As we continued towards somewhere passing "Armidale" after "Armidale" signs pointing in the opposite direction Julz told me about his days as a bikee and told me how he was now a kangaroo whisperer. He can talk to them - it's apparently the language of the clicking tongue.  I nodded believingly but was more  focused on watching for oncoming traffic to wave down and shout "help!!"

"Let me just drive you to Orange" he said. Why did I tell him where I was headed?? Why?? "I need to meet up with a friend this evening" I lied - but I think lying is okay when you're doing it to stay alive. "Ahhh, but I need to go to Orange anyway" he continued "tell your friend to meet you there - we'll swing past mine and pick up my swag." He was on his third joint when I talked him out of it and now he wanted me to deliver a "package" he had taped under the car's carriage to a friend - I had to pose as his girlfriend while doing it...

The clouds burst open even more as we passed his friend's house so I was spared - "I don't want you to get wet my sweet sweet darling" - why on earth was he calling me "darling"??? "How lucky am I to pick up someone like you?" - What did he mean by that?? PANIC!!!!!!!!!!!!!

I saw another car and asked him to pull over - he refused - he said that he had sworn to drive me to Armidale and that's where he would take me. He kept on asking me for this and that: his house - Orange - his other friend's house - lunch... eventually I caved and said "Okay I'll have lunch with you - but only if it's in Armidale town at a restaurant." At least that way I was guaranteed some safe passage - I relaxed a bit.

I've never been happier to arrive in a small town - especially because I was still alive! And there were people around - I was safe! We were down a back road where no one would recognise him - but there were still people about!!

Julz wandered off to get some beers and I scribbled a quick note on a napkin for a waitress - just in case there was trouble.

Julz took his time and I started wandering where he was- he wasn't at the bar... I checked the car - just in case he was rummaging through the bags he'd made me leave locked up inside. I checked the bathroom - nope. And then he emerged from nowhere drinks in hand.

Our food arrived as we sat discussing about his collection of Papua New Guinea Voodoo art. What a strange strange man. I sipped the beer twice - but even through his sunnies that he had yet to remove [even in a dingy restaurant] I could still see him eyeing my drink - it may have all been in my mind - but that drink tasted different... What if he slipped me a roofie?? I waited till half way through my meal when I 'accidentally' knocked my drink over.

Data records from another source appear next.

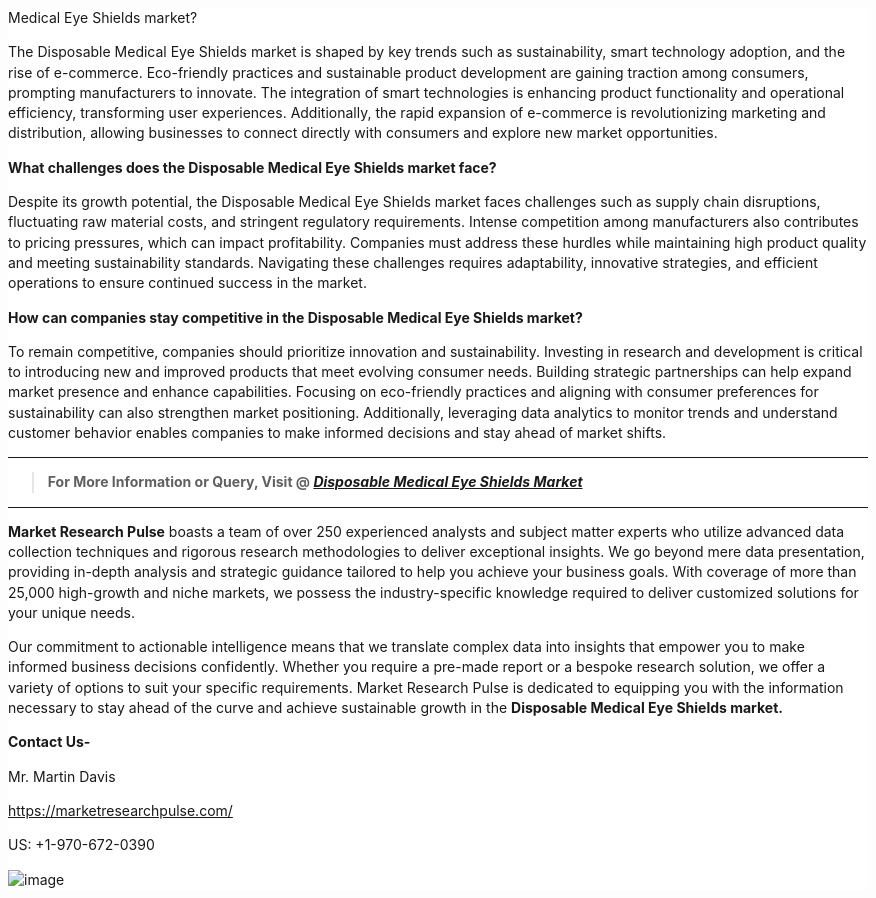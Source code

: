 Medical Eye Shields market?</strong></p><p>The Disposable Medical Eye Shields market is shaped by key trends such as sustainability, smart technology adoption, and the rise of e-commerce. Eco-friendly practices and sustainable product development are gaining traction among consumers, prompting manufacturers to innovate. The integration of smart technologies is enhancing product functionality and operational efficiency, transforming user experiences. Additionally, the rapid expansion of e-commerce is revolutionizing marketing and distribution, allowing businesses to connect directly with consumers and explore new market opportunities.</p><p><strong>What challenges does the Disposable Medical Eye Shields market face?</strong></p><p>Despite its growth potential, the Disposable Medical Eye Shields market faces challenges such as supply chain disruptions, fluctuating raw material costs, and stringent regulatory requirements. Intense competition among manufacturers also contributes to pricing pressures, which can impact profitability. Companies must address these hurdles while maintaining high product quality and meeting sustainability standards. Navigating these challenges requires adaptability, innovative strategies, and efficient operations to ensure continued success in the market.</p><p><strong>How can companies stay competitive in the Disposable Medical Eye Shields market?</strong></p><p>To remain competitive, companies should prioritize innovation and sustainability. Investing in research and development is critical to introducing new and improved products that meet evolving consumer needs. Building strategic partnerships can help expand market presence and enhance capabilities. Focusing on eco-friendly practices and aligning with consumer preferences for sustainability can also strengthen market positioning. Additionally, leveraging data analytics to monitor trends and understand customer behavior enables companies to make informed decisions and stay ahead of market shifts.</p><hr /><blockquote><p><strong>For More Information or Query, Visit @&nbsp;<em><a href="https://marketresearchpulse.com/report/125838/disposable-medical-eye-shields-market?utm_source=Linkedin&utm_medium=030">Disposable Medical Eye Shields Market</a></em></strong></p></blockquote><hr /><p><strong>Market Research Pulse</strong> boasts a team of over 250 experienced analysts and subject matter experts who utilize advanced data collection techniques and rigorous research methodologies to deliver exceptional insights. We go beyond mere data presentation, providing in-depth analysis and strategic guidance tailored to help you achieve your business goals. With coverage of more than 25,000 high-growth and niche markets, we possess the industry-specific knowledge required to deliver customized solutions for your unique needs.</p><p>Our commitment to actionable intelligence means that we translate complex data into insights that empower you to make informed business decisions confidently. Whether you require a pre-made report or a bespoke research solution, we offer a variety of options to suit your specific requirements. Market Research Pulse is dedicated to equipping you with the information necessary to stay ahead of the curve and achieve sustainable growth in the <strong>Disposable Medical Eye Shields market.</strong></p><p><strong>Contact Us-</strong></p><p>Mr. Martin Davis</p><p>https://marketresearchpulse.com/</p><p>US: +1-970-672-0390</p>
![image](https://github.com/user-attachments/assets/eff0c54d-cd7b-407f-8f0a-8880185efb63)
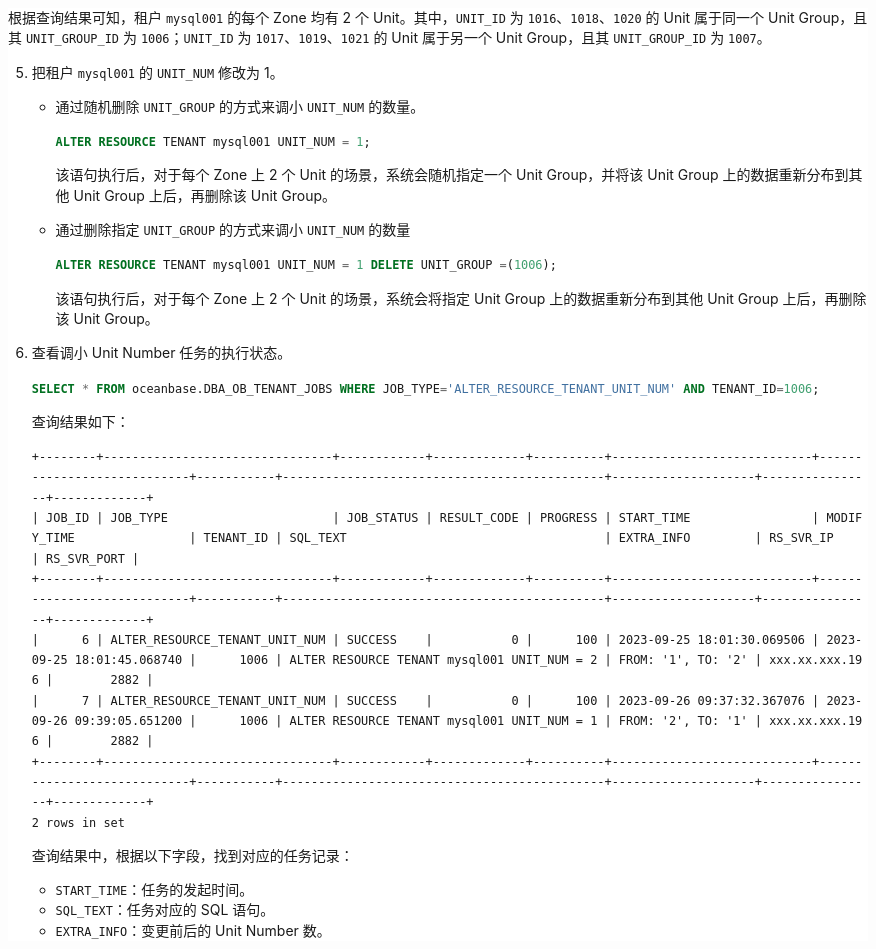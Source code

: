 
   根据查询结果可知，租户 `mysql001` 的每个 Zone 均有 2 个 Unit。其中，`UNIT_ID` 为 `1016`、`1018`、`1020` 的 Unit 属于同一个 Unit Group，且其 `UNIT_GROUP_ID` 为 `1006`；`UNIT_ID` 为 `1017`、`1019`、`1021` 的 Unit 属于另一个 Unit Group，且其 `UNIT_GROUP_ID` 为 `1007`。

5. 把租户 `mysql001` 的 `UNIT_NUM` 修改为 1。

   * 通过随机删除 `UNIT_GROUP` 的方式来调小 `UNIT_NUM` 的数量。

     ```sql
     ALTER RESOURCE TENANT mysql001 UNIT_NUM = 1;
     ```

     该语句执行后，对于每个 Zone 上 2 个 Unit 的场景，系统会随机指定一个 Unit Group，并将该 Unit Group 上的数据重新分布到其他 Unit Group 上后，再删除该 Unit Group。

   * 通过删除指定 `UNIT_GROUP` 的方式来调小 `UNIT_NUM` 的数量

     ```sql
     ALTER RESOURCE TENANT mysql001 UNIT_NUM = 1 DELETE UNIT_GROUP =(1006);
     ```

     该语句执行后，对于每个 Zone 上 2 个 Unit 的场景，系统会将指定 Unit Group 上的数据重新分布到其他 Unit Group 上后，再删除该 Unit Group。

6. 查看调小 Unit Number 任务的执行状态。

   ```sql
   SELECT * FROM oceanbase.DBA_OB_TENANT_JOBS WHERE JOB_TYPE='ALTER_RESOURCE_TENANT_UNIT_NUM' AND TENANT_ID=1006;
   ```

   查询结果如下：

   ```shell
   +--------+--------------------------------+------------+-------------+----------+----------------------------+----------------------------+-----------+---------------------------------------------+--------------------+----------------+-------------+
   | JOB_ID | JOB_TYPE                       | JOB_STATUS | RESULT_CODE | PROGRESS | START_TIME                 | MODIFY_TIME                | TENANT_ID | SQL_TEXT                                    | EXTRA_INFO         | RS_SVR_IP      | RS_SVR_PORT |
   +--------+--------------------------------+------------+-------------+----------+----------------------------+----------------------------+-----------+---------------------------------------------+--------------------+----------------+-------------+
   |      6 | ALTER_RESOURCE_TENANT_UNIT_NUM | SUCCESS    |           0 |      100 | 2023-09-25 18:01:30.069506 | 2023-09-25 18:01:45.068740 |      1006 | ALTER RESOURCE TENANT mysql001 UNIT_NUM = 2 | FROM: '1', TO: '2' | xxx.xx.xxx.196 |        2882 |
   |      7 | ALTER_RESOURCE_TENANT_UNIT_NUM | SUCCESS    |           0 |      100 | 2023-09-26 09:37:32.367076 | 2023-09-26 09:39:05.651200 |      1006 | ALTER RESOURCE TENANT mysql001 UNIT_NUM = 1 | FROM: '2', TO: '1' | xxx.xx.xxx.196 |        2882 |
   +--------+--------------------------------+------------+-------------+----------+----------------------------+----------------------------+-----------+---------------------------------------------+--------------------+----------------+-------------+
   2 rows in set
   ```

   查询结果中，根据以下字段，找到对应的任务记录：

   * `START_TIME`：任务的发起时间。
   * `SQL_TEXT`：任务对应的 SQL 语句。
   * `EXTRA_INFO`：变更前后的 Unit Number 数。
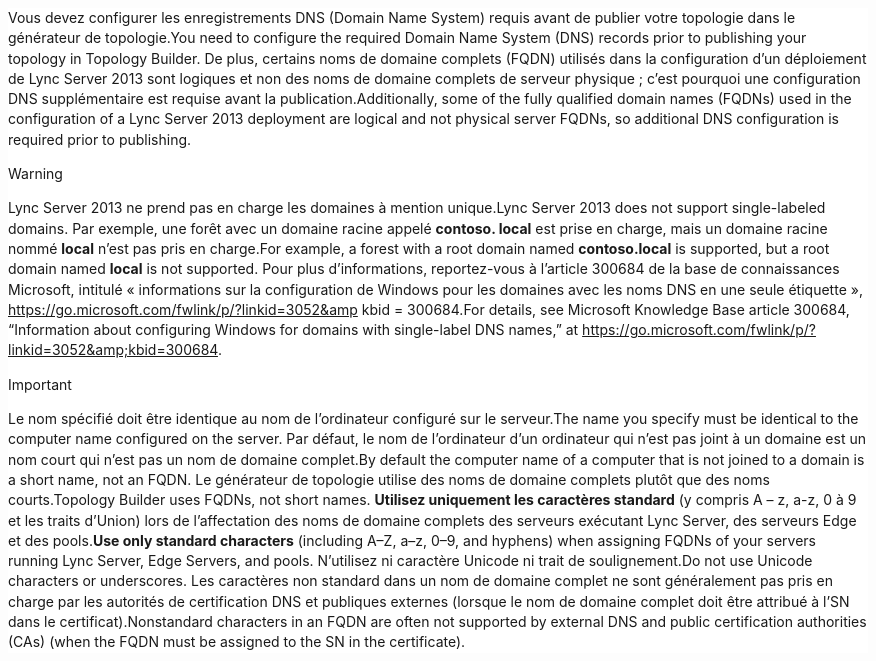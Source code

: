 <span data-ttu-id="55ebb-107">Vous devez configurer les enregistrements DNS (Domain Name System) requis avant de publier votre topologie dans le générateur de topologie.</span><span class="sxs-lookup"><span data-stu-id="55ebb-107">You need to configure the required Domain Name System (DNS) records prior to publishing your topology in Topology Builder.</span></span> <span data-ttu-id="55ebb-108">De plus, certains noms de domaine complets (FQDN) utilisés dans la configuration d’un déploiement de Lync Server 2013 sont logiques et non des noms de domaine complets de serveur physique ; c’est pourquoi une configuration DNS supplémentaire est requise avant la publication.</span><span class="sxs-lookup"><span data-stu-id="55ebb-108">Additionally, some of the fully qualified domain names (FQDNs) used in the configuration of a Lync Server 2013 deployment are logical and not physical server FQDNs, so additional DNS configuration is required prior to publishing.</span></span>

<div>


> [!WARNING]  
> <span data-ttu-id="55ebb-109">Lync Server 2013 ne prend pas en charge les domaines à mention unique.</span><span class="sxs-lookup"><span data-stu-id="55ebb-109">Lync Server 2013 does not support single-labeled domains.</span></span> <span data-ttu-id="55ebb-110">Par exemple, une forêt avec un domaine racine appelé <STRONG>contoso. local</STRONG> est prise en charge, mais un domaine racine nommé <STRONG>local</STRONG> n’est pas pris en charge.</span><span class="sxs-lookup"><span data-stu-id="55ebb-110">For example, a forest with a root domain named <STRONG>contoso.local</STRONG> is supported, but a root domain named <STRONG>local</STRONG> is not supported.</span></span> <span data-ttu-id="55ebb-111">Pour plus d’informations, reportez-vous à l’article 300684 de la base de connaissances Microsoft, intitulé « informations sur la configuration de Windows pour les domaines avec les noms DNS en une seule étiquette », <A class=uri href="https://go.microsoft.com/fwlink/p/?linkid=3052%26kbid=300684"> https://go.microsoft.com/fwlink/p/?linkid=3052&amp kbid = 300684</A>.</span><span class="sxs-lookup"><span data-stu-id="55ebb-111">For details, see Microsoft Knowledge Base article 300684, “Information about configuring Windows for domains with single-label DNS names,” at <A class=uri href="https://go.microsoft.com/fwlink/p/?linkid=3052%26kbid=300684">https://go.microsoft.com/fwlink/p/?linkid=3052&amp;kbid=300684</A>.</span></span>



</div>

<div>


> [!IMPORTANT]  
> <span data-ttu-id="55ebb-112">Le nom spécifié doit être identique au nom de l’ordinateur configuré sur le serveur.</span><span class="sxs-lookup"><span data-stu-id="55ebb-112">The name you specify must be identical to the computer name configured on the server.</span></span> <span data-ttu-id="55ebb-113">Par défaut, le nom de l’ordinateur d’un ordinateur qui n’est pas joint à un domaine est un nom court qui n’est pas un nom de domaine complet.</span><span class="sxs-lookup"><span data-stu-id="55ebb-113">By default the computer name of a computer that is not joined to a domain is a short name, not an FQDN.</span></span> <span data-ttu-id="55ebb-114">Le générateur de topologie utilise des noms de domaine complets plutôt que des noms courts.</span><span class="sxs-lookup"><span data-stu-id="55ebb-114">Topology Builder uses FQDNs, not short names.</span></span> <span data-ttu-id="55ebb-115"><STRONG>Utilisez uniquement les caractères standard</STRONG> (y compris A – z, a-z, 0 à 9 et les traits d’Union) lors de l’affectation des noms de domaine complets des serveurs exécutant Lync Server, des serveurs Edge et des pools.</span><span class="sxs-lookup"><span data-stu-id="55ebb-115"><STRONG>Use only standard characters</STRONG> (including A–Z, a–z, 0–9, and hyphens) when assigning FQDNs of your servers running Lync Server, Edge Servers, and pools.</span></span> <span data-ttu-id="55ebb-116">N’utilisez ni caractère Unicode ni trait de soulignement.</span><span class="sxs-lookup"><span data-stu-id="55ebb-116">Do not use Unicode characters or underscores.</span></span> <span data-ttu-id="55ebb-117">Les caractères non standard dans un nom de domaine complet ne sont généralement pas pris en charge par les autorités de certification DNS et publiques externes (lorsque le nom de domaine complet doit être attribué à l’SN dans le certificat).</span><span class="sxs-lookup"><span data-stu-id="55ebb-117">Nonstandard characters in an FQDN are often not supported by external DNS and public certification authorities (CAs) (when the FQDN must be assigned to the SN in the certificate).</span></span>
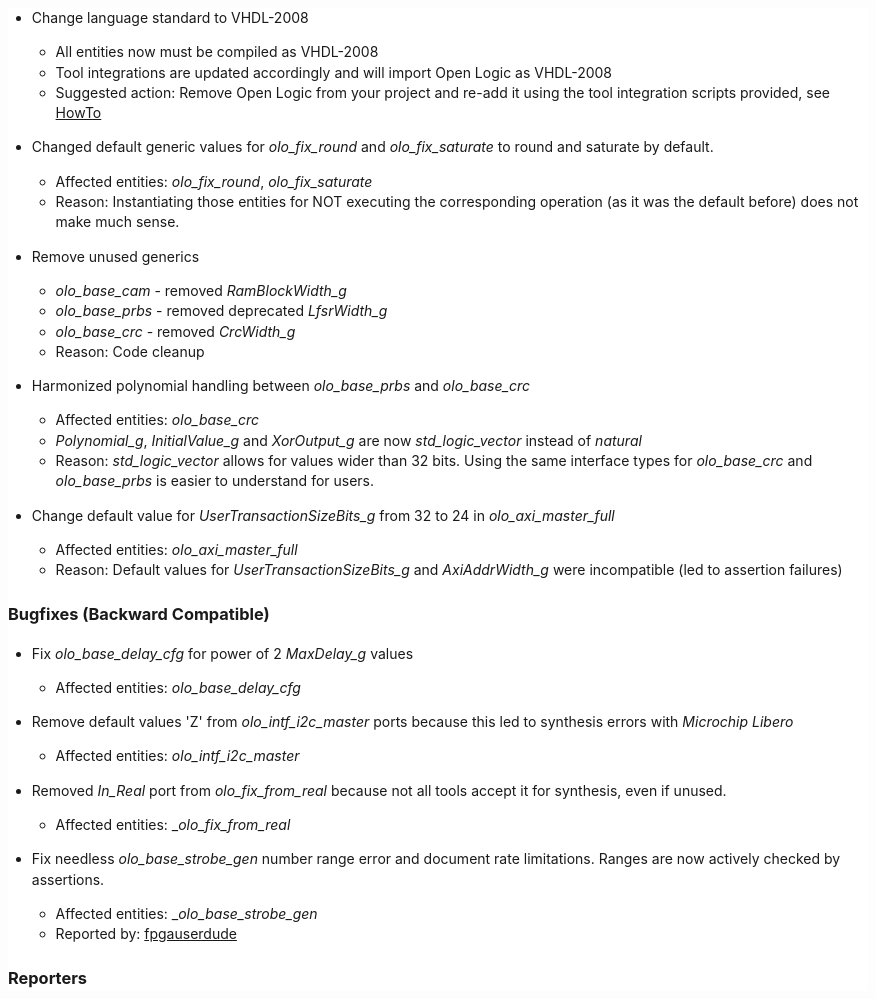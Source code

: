 - Change language standard to VHDL-2008
  - All entities now must be compiled as VHDL-2008
  - Tool integrations are updated accordingly and will import Open Logic as VHDL-2008
  - Suggested action: Remove Open Logic from your project and re-add it using the tool integration scripts provided,
    see [HowTo](./doc/HowTo.md)

- Changed default generic values for _olo_fix_round_ and _olo_fix_saturate_ to round and saturate by default.
  - Affected entities: _olo_fix_round_, _olo_fix_saturate_
  - Reason: Instantiating those entities for NOT executing the corresponding operation (as it was the default before)
    does not make much sense.

- Remove unused generics
  - _olo_base_cam_ - removed _RamBlockWidth_g_
  - _olo_base_prbs_ - removed deprecated _LfsrWidth_g_
  - _olo_base_crc_ - removed _CrcWidth_g_
  - Reason: Code cleanup

- Harmonized polynomial handling between _olo_base_prbs_ and _olo_base_crc_
  - Affected entities: _olo_base_crc_
  - _Polynomial_g_, _InitialValue_g_ and _XorOutput_g_ are now _std_logic_vector_ instead of _natural_
  - Reason: _std_logic_vector_ allows for values wider than 32 bits. Using the same interface types for _olo_base_crc_
    and _olo_base_prbs_ is easier to understand for users.

- Change default value for _UserTransactionSizeBits_g_ from 32 to 24 in _olo_axi_master_full_
  - Affected entities: _olo_axi_master_full_
  - Reason: Default values for _UserTransactionSizeBits_g_ and _AxiAddrWidth_g_ were incompatible (led to assertion
    failures)

### Bugfixes (Backward Compatible)

- Fix _olo_base_delay_cfg_ for power of 2 _MaxDelay_g_ values
  - Affected entities: _olo_base_delay_cfg_

- Remove default values 'Z' from _olo_intf_i2c_master_ ports because this led to synthesis errors with
  _Microchip Libero_
  - Affected entities: _olo_intf_i2c_master_

- Removed _In_Real_ port  from _olo_fix_from_real_ because not all tools accept it for synthesis, even if unused.
  - Affected entities: __olo_fix_from_real_

- Fix needless _olo_base_strobe_gen_ number range error and document rate limitations. Ranges are now actively checked
  by assertions.
  - Affected entities: __olo_base_strobe_gen_
  - Reported by: [fpgauserdude](https://github.com/fpgauserdude)

### Reporters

"Let me just take you to Orange" he said one last time. "No!" I said - "I'll walk back to the highway from here". And the notified waitress watched intently as he finally let me unpack my bags. I felt like crying and throwing up at the same time I was that shook up. But I got straight back onto hitching immediately - I did not want him coming back again - he may have just been a very disturbed 58 year old man - but I've never been that uncomfortable before and psycho killers are apparently a common breed in Australia!

I watched him drive down the road and park. I stuck my thumb out like my life depended on it and a family pulled up. I jumped in shaking but smiled politely at 4 year old Tilly and Bonita and Desy. I was safe!  I glanced back once more and saw Julz driving off.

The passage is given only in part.